C’est la première fois que Berlin sort de sa réserve sur cette épineuse question qui continue à diviser au sein du bloc européen. Jusqu’ici, le gouvernement allemand avait toujours indiqué qu’il attendait le verdict légal de la Commission européenne à Bruxelles avant de se prononcer. Même attitude dans les autres capitales européennes, où l’on préférait jusqu’à présent insister sur l’aspect « technique » de la décision et éviter ainsi de froisser les responsables chinois. A Londres, par exemple, George Osborne, le ministre britannique des Finances, serait lui aussi favorable à l’octroi du statut d’économie de marché à la Chine. « Mais cette décision essentiellement juridique est du ressort de l’UE et le processus sera long et complexe », aurait-il confié à l’un de ses proches cité par le Financial Times.
A ce stade, seule l’Italie a publiquement affiché sa réticence à l’attribution d’un tel statut à la Chine. Lors d’un déplacement à Bruxelles en octobre dernier, Carlo Calenda, vice-ministre italien en charge du Commerce international, a averti ses homologues sur les conséquences d’une telle décision pour l’économie de l’UE. « La Chine n’est pas une économie de marché et ne remplit pas les conditions », avait-il alors déclaré.
La Commission étudierait la possibilité d’accorder unilatéralement à Pékin ce statut
Au delà des considérations juridiques, le débat est évidemment d’ordre politique.
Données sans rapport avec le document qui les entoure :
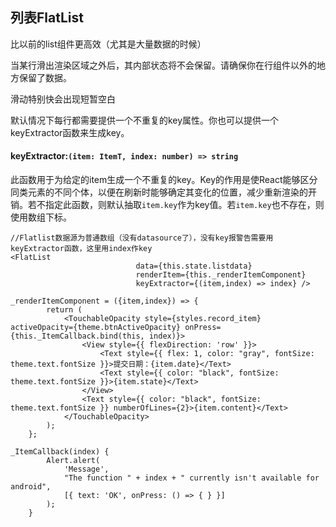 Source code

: ## 列表FlatList

比以前的list组件更高效（尤其是大量数据的时候）

当某行滑出渲染区域之外后，其内部状态将不会保留。请确保你在行组件以外的地方保留了数据。

滑动特别快会出现短暂空白

默认情况下每行都需要提供一个不重复的key属性。你也可以提供一个keyExtractor函数来生成key。

#### keyExtractor:`(item: ItemT, index: number) => string`

此函数用于为给定的item生成一个不重复的key。Key的作用是使React能够区分同类元素的不同个体，以便在刷新时能够确定其变化的位置，减少重新渲染的开销。若不指定此函数，则默认抽取`item.key`作为key值。若`item.key`也不存在，则使用数组下标。

```
//Flatlist数据源为普通数组（没有datasource了），没有key报警告需要用keyExtractor函数，这里用index作key
<FlatList
                            data={this.state.listdata}
                            renderItem={this._renderItemComponent}
                            keyExtractor={(item,index) => index} />

_renderItemComponent = ({item,index}) => {
        return (
            <TouchableOpacity style={styles.record_item} activeOpacity={theme.btnActiveOpacity} onPress={this._ItemCallback.bind(this, index)}>
                <View style={{ flexDirection: 'row' }}>
                    <Text style={{ flex: 1, color: "gray", fontSize: theme.text.fontSize }}>提交日期：{item.date}</Text>
                    <Text style={{ color: "black", fontSize: theme.text.fontSize }}>{item.state}</Text>
                </View>
                <Text style={{ color: "black", fontSize: theme.text.fontSize }} numberOfLines={2}>{item.content}</Text>
            </TouchableOpacity>
        );
    };

_ItemCallback(index) {
        Alert.alert(
            'Message',
            "The function " + index + " currently isn't available for android",
            [{ text: 'OK', onPress: () => { } }]
        );
    }
```



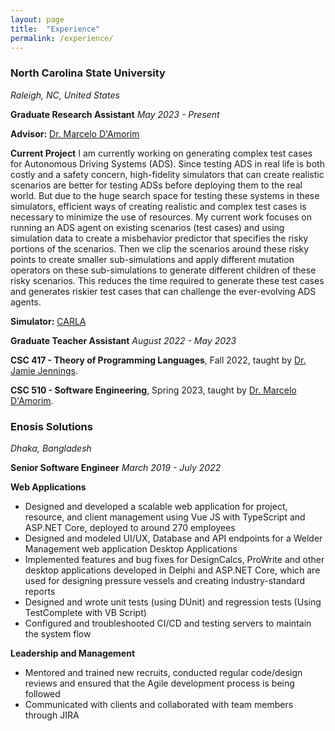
 ```yaml
---
layout: page
title:  "Experience"
permalink: /experience/
---
```

<h3> North Carolina State University </h3>

*Raleigh, NC, United States*

**Graduate Research Assistant**
*May 2023 - Present*

**Advisor:** [Dr. Marcelo D'Amorim](https://damorim.github.io/)

**Current Project**
I am currently working on generating complex test cases for Autonomous Driving Systems (ADS). Since testing ADS in real life is both costly and a safety concern, high-fidelity simulators that can create realistic scenarios are better for testing ADSs before deploying them to the real world. But due to the huge search space for testing these systems in these simulators, efficient ways of creating realistic and complex test cases is necessary to minimize the use of resources. My current work focuses on running an ADS agent on existing scenarios (test cases) and using simulation data to create a misbehavior predictor that specifies the risky portions of the scenarios. Then we clip the scenarios around these risky points to create smaller sub-simulations and apply different mutation operators on these sub-simulations to generate different children of these risky scenarios. This reduces the time required to generate these test cases and generates riskier test cases that can challenge the ever-evolving ADS agents.

**Simulator:** [CARLA](https://carla.readthedocs.io/)

**Graduate Teacher Assistant**
*August 2022 - May 2023*

**CSC 417 - Theory of Programming Languages**, Fall 2022, taught by [Dr. Jamie Jennings](https://jamiejennings.com/).

**CSC 510 - Software Engineering**, Spring 2023, taught by [Dr. Marcelo D'Amorim](https://damorim.github.io/).


<h3> Enosis Solutions </h3>

*Dhaka, Bangladesh*

**Senior Software Engineer**
*March 2019 - July 2022*

**Web Applications**
<ul>
    <li> Designed and developed a scalable web application for project, resource, and client management using Vue JS with TypeScript and ASP.NET Core, deployed to around 270 employees </li>
    <li> Designed and modeled UI/UX, Database and API endpoints for a Welder Management web application Desktop Applications </li>
    <li> Implemented features and bug fixes for DesignCalcs, ProWrite and other desktop applications developed in Delphi and ASP.NET Core, which are used for designing pressure vessels and creating industry-standard reports </li>
    <li> Designed and wrote unit tests (using DUnit) and regression tests (Using TestComplete with VB Script) </li>
    <li> Configured and troubleshooted CI/CD and testing servers to maintain the system flow </li>
</ul>

**Leadership and Management**
<ul>
    <li> Mentored and trained new recruits, conducted regular code/design reviews and ensured that the Agile development process is being followed </li>
    <li> Communicated with clients and collaborated with team members through JIRA </li>
</ul>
La Commission européenne étudierait la possibilité d’accorder unilatéralement à Pékin le statut d’économie de marché, dans l’objectif, principalement, de débloquer les négociations en cours sur l’Accord d’investissement UE/Chine. De quoi inquiéter les opposant à cette éventualité.
« Une telle décision, motivée par la pression des lobbies, de certains Etats membres et de la Chine elle-même, serait une grave erreur historique », écrivent deux eurodéputés socialistes, Edouard Martin et Emmanuel Maurel, dans une tribune publié le 30 octobre par lequotidien économique français Les Echos. Subventions publiques, contrôle des exportations et des importations, dumping pratiqué par certaines industries, notamment dans le secteur de l’acier… Autant de facteurs objectifs qui, selon eux, devront être pris en compte dans la décision finale. Sur les cinq critères dont la Commission a recours pour évaluer le statut de marché d’une économie, « la Chine n’en remplit qu’un », affirment les deux élus européens.
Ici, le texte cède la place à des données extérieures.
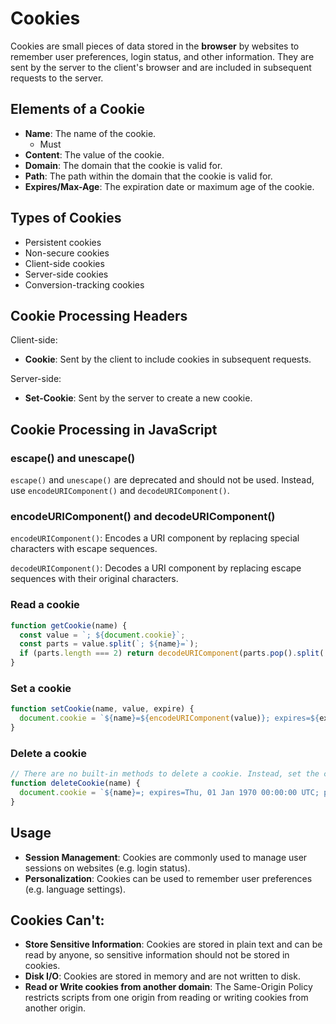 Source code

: # Cookies
Cookies are small pieces of data stored in the **browser** by websites to remember user preferences, login status, and other information. They are sent by the server to the client's browser and are included in subsequent requests to the server.

## Elements of a Cookie
- **Name**: The name of the cookie.
  - Must 
- **Content**: The value of the cookie.
- **Domain**: The domain that the cookie is valid for.
- **Path**: The path within the domain that the cookie is valid for.
- **Expires/Max-Age**: The expiration date or maximum age of the cookie.

## Types of Cookies
- Persistent cookies
- Non-secure cookies
- Client-side cookies
- Server-side cookies
- Conversion-tracking cookies

## Cookie Processing Headers
Client-side:
- **Cookie**: Sent by the client to include cookies in subsequent requests.

Server-side:
- **Set-Cookie**: Sent by the server to create a new cookie.

## Cookie Processing in JavaScript
### escape() and unescape()
`escape()` and `unescape()` are deprecated and should not be used. Instead, use `encodeURIComponent()` and `decodeURIComponent()`.

### encodeURIComponent() and decodeURIComponent()
`encodeURIComponent()`: Encodes a URI component by replacing special characters with escape sequences.

`decodeURIComponent()`: Decodes a URI component by replacing escape sequences with their original characters.

### Read a cookie
```javascript
function getCookie(name) {
  const value = `; ${document.cookie}`;
  const parts = value.split(`; ${name}=`);
  if (parts.length === 2) return decodeURIComponent(parts.pop().split(';').shift());
}
```

### Set a cookie
```javascript
function setCookie(name, value, expire) {
  document.cookie = `${name}=${encodeURIComponent(value)}; expires=${expire}; path=/`;
}
```

### Delete a cookie
```javascript
// There are no built-in methods to delete a cookie. Instead, set the cookie's expiration date to a past date.
function deleteCookie(name) {
  document.cookie = `${name}=; expires=Thu, 01 Jan 1970 00:00:00 UTC; path=/;`;
}
```

## Usage
- **Session Management**: Cookies are commonly used to manage user sessions on websites (e.g. login status).
- **Personalization**: Cookies can be used to remember user preferences (e.g. language settings).

## Cookies Can't:
- **Store Sensitive Information**: Cookies are stored in plain text and can be read by anyone, so sensitive information should not be stored in cookies.
- **Disk I/O**: Cookies are stored in memory and are not written to disk.
- **Read or Write cookies from another domain**: The Same-Origin Policy restricts scripts from one origin from reading or writing cookies from another origin.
Ils ne sont pas les seuls, loin de là, à défendre cette position. En septembre dernier, AEGIS Europe, une association regroupant 30 fédérations industrielles -souvent de secteurs menacés par les produits low cost chinois-, présentait un rapport selon lequel 3,5 millions d’emplois à travers toute l’Europe pourraient être menacés en cas de décision favorable à la Chine. L’organisation prévoit également un déficit commercial record de l’UE avec ce pays qui pourrait atteindre 180 milliards d’euros cette année et ce « malgré des mesures antidumping imposés sur une cinquantaine de produits chinois allant des bicyclettes aux panneaux solaires en passant par différentes gammes d’acier », indique Milan Nietzsche, le porte-parole d’AEGIS Europe, et vice-président de l’entreprise allemande SolarWorld. Interrogé sur les déclarations d’Angela Merkel en Chine, il tempère : « elle a bien insisté sur le fait que la Chine devait encore réaliser d’importants progrès avant de devenir une économie de marché ».